• [Activity]:
Write each entry out once more, please, precisely as shown.

• [Supplied data]:
+++

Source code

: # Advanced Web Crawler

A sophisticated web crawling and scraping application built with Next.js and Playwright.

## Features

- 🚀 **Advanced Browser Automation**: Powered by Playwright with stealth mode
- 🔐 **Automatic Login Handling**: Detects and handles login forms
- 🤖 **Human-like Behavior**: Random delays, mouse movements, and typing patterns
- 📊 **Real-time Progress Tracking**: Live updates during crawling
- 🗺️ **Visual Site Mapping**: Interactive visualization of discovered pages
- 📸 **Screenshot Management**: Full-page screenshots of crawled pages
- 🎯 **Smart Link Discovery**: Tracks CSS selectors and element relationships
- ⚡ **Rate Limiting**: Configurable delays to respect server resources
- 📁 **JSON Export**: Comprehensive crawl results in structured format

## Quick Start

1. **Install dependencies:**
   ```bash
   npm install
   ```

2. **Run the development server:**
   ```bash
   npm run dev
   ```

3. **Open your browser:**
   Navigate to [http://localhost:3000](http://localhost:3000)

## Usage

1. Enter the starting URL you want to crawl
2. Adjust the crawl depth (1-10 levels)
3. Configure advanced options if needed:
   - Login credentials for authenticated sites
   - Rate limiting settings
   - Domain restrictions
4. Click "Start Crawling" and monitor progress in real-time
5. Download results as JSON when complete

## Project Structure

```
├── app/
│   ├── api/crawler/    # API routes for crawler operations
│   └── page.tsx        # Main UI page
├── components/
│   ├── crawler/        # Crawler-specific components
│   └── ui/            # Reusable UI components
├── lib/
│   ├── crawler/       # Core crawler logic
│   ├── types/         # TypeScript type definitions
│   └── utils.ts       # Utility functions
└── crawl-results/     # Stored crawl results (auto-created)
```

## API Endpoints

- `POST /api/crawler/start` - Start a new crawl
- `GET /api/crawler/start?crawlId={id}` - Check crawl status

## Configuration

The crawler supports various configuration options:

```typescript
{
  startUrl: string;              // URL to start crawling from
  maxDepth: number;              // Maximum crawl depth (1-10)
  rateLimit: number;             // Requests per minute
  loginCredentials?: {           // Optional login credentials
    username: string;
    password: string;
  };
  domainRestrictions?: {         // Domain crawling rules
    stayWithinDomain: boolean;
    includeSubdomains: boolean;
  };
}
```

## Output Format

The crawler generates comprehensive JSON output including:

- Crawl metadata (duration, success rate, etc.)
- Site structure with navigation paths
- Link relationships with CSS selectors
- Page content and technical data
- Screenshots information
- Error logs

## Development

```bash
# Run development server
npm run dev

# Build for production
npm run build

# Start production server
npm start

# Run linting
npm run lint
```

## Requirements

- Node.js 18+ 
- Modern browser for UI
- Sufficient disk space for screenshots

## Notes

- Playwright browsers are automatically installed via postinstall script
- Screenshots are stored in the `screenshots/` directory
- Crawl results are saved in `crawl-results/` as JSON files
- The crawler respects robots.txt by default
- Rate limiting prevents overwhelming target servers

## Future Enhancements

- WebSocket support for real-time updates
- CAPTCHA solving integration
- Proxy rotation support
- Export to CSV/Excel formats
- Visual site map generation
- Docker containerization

+++

• [Output for this task]:
Source code

: # Advanced Web Crawler

A sophisticated web crawling and scraping application built with Next.js and Playwright.

## Features

- 🚀 **Advanced Browser Automation**: Powered by Playwright with stealth mode
- 🔐 **Automatic Login Handling**: Detects and handles login forms
- 🤖 **Human-like Behavior**: Random delays, mouse movements, and typing patterns
- 📊 **Real-time Progress Tracking**: Live updates during crawling
- 🗺️ **Visual Site Mapping**: Interactive visualization of discovered pages
- 📸 **Screenshot Management**: Full-page screenshots of crawled pages
- 🎯 **Smart Link Discovery**: Tracks CSS selectors and element relationships
- ⚡ **Rate Limiting**: Configurable delays to respect server resources
- 📁 **JSON Export**: Comprehensive crawl results in structured format

## Quick Start

1. **Install dependencies:**
   ```bash
   npm install
   ```

2. **Run the development server:**
   ```bash
   npm run dev
   ```

3. **Open your browser:**
   Navigate to [http://localhost:3000](http://localhost:3000)

## Usage

1. Enter the starting URL you want to crawl
2. Adjust the crawl depth (1-10 levels)
3. Configure advanced options if needed:
   - Login credentials for authenticated sites
   - Rate limiting settings
   - Domain restrictions
4. Click "Start Crawling" and monitor progress in real-time
5. Download results as JSON when complete

## Project Structure

```
├── app/
│   ├── api/crawler/    # API routes for crawler operations
│   └── page.tsx        # Main UI page
├── components/
│   ├── crawler/        # Crawler-specific components
│   └── ui/            # Reusable UI components
├── lib/
│   ├── crawler/       # Core crawler logic
│   ├── types/         # TypeScript type definitions
│   └── utils.ts       # Utility functions
└── crawl-results/     # Stored crawl results (auto-created)
```

## API Endpoints

- `POST /api/crawler/start` - Start a new crawl
- `GET /api/crawler/start?crawlId={id}` - Check crawl status

## Configuration

The crawler supports various configuration options:

```typescript
{
  startUrl: string;              // URL to start crawling from
  maxDepth: number;              // Maximum crawl depth (1-10)
  rateLimit: number;             // Requests per minute
  loginCredentials?: {           // Optional login credentials
    username: string;
    password: string;
  };
  domainRestrictions?: {         // Domain crawling rules
    stayWithinDomain: boolean;
    includeSubdomains: boolean;
  };
}
```

## Output Format

The crawler generates comprehensive JSON output including:

- Crawl metadata (duration, success rate, etc.)
- Site structure with navigation paths
- Link relationships with CSS selectors
- Page content and technical data
- Screenshots information
- Error logs

## Development

```bash
# Run development server
npm run dev

# Build for production
npm run build

# Start production server
npm start

# Run linting
npm run lint
```

## Requirements

- Node.js 18+ 
- Modern browser for UI
- Sufficient disk space for screenshots

## Notes

- Playwright browsers are automatically installed via postinstall script
- Screenshots are stored in the `screenshots/` directory
- Crawl results are saved in `crawl-results/` as JSON files
- The crawler respects robots.txt by default
- Rate limiting prevents overwhelming target servers

## Future Enhancements

- WebSocket support for real-time updates
- CAPTCHA solving integration
- Proxy rotation support
- Export to CSV/Excel formats
- Visual site map generation
- Docker containerization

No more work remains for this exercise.